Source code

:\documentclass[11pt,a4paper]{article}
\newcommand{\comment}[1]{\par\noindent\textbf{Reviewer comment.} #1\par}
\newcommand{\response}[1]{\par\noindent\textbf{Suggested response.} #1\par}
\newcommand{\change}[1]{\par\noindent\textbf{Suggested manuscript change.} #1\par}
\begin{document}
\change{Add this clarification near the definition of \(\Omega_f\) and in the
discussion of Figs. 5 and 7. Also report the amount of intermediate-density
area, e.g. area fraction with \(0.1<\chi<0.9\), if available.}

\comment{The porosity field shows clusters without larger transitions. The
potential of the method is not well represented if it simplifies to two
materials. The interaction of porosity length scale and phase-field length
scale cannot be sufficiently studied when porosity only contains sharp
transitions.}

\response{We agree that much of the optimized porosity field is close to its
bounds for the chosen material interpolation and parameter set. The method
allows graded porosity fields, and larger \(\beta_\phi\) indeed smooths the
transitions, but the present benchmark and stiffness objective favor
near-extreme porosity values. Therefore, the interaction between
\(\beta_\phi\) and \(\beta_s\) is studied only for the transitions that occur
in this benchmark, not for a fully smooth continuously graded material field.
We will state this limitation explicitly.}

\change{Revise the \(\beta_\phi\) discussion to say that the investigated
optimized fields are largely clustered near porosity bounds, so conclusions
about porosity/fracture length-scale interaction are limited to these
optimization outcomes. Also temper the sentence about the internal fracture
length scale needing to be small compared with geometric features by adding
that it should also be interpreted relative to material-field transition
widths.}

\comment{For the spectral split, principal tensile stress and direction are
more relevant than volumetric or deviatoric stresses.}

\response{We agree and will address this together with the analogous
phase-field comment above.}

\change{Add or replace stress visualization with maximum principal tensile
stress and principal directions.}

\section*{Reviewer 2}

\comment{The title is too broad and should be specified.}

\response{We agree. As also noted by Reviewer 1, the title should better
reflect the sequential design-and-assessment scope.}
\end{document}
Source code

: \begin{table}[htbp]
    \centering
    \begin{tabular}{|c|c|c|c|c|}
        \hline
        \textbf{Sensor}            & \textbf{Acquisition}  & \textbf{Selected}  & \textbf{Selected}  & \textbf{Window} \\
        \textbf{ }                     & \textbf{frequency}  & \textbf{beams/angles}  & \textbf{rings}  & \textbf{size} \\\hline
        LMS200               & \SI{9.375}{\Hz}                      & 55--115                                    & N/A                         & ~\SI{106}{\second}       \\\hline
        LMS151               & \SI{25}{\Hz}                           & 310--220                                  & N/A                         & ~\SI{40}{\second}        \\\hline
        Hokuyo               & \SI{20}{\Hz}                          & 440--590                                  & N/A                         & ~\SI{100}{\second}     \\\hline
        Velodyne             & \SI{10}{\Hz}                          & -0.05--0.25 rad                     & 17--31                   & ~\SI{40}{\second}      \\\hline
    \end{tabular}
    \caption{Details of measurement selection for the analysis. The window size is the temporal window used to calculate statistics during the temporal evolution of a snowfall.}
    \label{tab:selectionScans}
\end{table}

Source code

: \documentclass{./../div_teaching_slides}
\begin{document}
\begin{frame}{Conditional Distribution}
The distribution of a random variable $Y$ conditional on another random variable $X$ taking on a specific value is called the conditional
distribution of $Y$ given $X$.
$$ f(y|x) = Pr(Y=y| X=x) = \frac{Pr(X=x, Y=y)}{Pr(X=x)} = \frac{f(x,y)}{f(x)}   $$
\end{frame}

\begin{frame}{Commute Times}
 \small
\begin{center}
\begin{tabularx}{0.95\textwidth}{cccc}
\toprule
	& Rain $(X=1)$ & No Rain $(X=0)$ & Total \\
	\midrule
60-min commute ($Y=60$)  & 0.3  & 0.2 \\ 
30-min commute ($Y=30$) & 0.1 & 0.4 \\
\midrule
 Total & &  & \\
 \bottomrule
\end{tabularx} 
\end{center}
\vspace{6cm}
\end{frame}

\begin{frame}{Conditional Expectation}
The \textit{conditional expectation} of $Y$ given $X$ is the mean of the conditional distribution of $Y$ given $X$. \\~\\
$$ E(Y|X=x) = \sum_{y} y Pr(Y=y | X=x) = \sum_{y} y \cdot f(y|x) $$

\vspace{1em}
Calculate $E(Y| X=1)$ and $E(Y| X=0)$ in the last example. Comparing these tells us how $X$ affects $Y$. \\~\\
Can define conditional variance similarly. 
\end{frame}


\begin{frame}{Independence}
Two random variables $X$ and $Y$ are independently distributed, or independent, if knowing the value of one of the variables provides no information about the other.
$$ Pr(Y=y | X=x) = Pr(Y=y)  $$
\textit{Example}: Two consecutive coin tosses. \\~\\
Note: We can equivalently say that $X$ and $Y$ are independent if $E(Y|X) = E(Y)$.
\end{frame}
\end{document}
══════
▶ **What is needed**: Whenever a line of the data above includes the word "fields", copy that line.

▶ **Response for this exercise**:
allows graded porosity fields, and larger \(\beta_\phi\) indeed smooths the
optimized fields are largely clustered near porosity bounds, so conclusions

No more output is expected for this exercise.